Yeah, if I can have that, then screw databases.
I'm trying to find info on how to search .zip files programmatically.
How do you do it?
Can you point me in the right direction?
I'll be using VB.net I think but any VB6 or C/C++ codes will be fine.

Thanks a lot for the solution.

#7
WingedPanther

WingedPanther

    A spammer's worst nightmare

  • Moderators
  • 16,831 posts
I know that C++ with wxWidgets can open files in a zip file. Just open each file inside it and search. Log results someplace so you can decide which txt file to work with. wxWidgets treats zip files just like a folder, so you would be doing "ordinary" file processing.
Programming is a branch of mathematics.
My CodeCall Blog | My Personal Blog

#8
nihilist

nihilist

    Newbie

  • Members
  • Pip
  • 4 posts
Hmm, I think I changed my mind.

I'm thinking of using SQLite + VB.Net if only I can get it to work. It's giving me some errors and warnings that I'm still trying to solve.
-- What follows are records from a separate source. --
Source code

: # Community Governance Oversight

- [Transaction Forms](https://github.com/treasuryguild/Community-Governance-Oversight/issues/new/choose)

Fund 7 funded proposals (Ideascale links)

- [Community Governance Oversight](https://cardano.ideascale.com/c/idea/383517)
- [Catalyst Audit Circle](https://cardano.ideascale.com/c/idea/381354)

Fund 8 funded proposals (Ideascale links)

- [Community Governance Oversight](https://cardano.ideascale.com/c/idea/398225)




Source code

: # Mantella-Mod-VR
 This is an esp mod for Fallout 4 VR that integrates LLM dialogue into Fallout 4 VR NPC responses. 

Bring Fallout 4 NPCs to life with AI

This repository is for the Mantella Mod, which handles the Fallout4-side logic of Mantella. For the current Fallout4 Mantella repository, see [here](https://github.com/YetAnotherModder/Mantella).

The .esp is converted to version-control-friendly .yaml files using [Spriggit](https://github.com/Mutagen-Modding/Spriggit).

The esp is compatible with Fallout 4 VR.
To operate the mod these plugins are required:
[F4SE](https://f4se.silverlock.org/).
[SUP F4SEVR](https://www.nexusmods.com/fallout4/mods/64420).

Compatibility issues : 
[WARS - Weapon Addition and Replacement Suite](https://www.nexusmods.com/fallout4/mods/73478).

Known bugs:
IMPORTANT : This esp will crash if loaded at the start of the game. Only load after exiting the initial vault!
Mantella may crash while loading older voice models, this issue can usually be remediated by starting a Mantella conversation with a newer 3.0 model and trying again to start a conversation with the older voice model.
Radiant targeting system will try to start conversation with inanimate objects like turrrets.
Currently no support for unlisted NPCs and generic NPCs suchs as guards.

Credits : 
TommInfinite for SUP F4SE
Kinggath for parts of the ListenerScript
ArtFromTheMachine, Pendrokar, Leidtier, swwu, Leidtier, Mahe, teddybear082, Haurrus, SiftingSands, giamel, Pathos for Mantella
I can't seem to find code snippets showing how to search files inside zip files, and I don't think that's possible without creating a temp file, and that would be a security breach for me, and also a performance issue.

SQLite seems like a great solution. I'm looking at some code and it seems simple. I still have to get the example I downloaded to work, but I will.

Thanks for the help!

Any known advantages of Embedded Firebird DB over SQLite?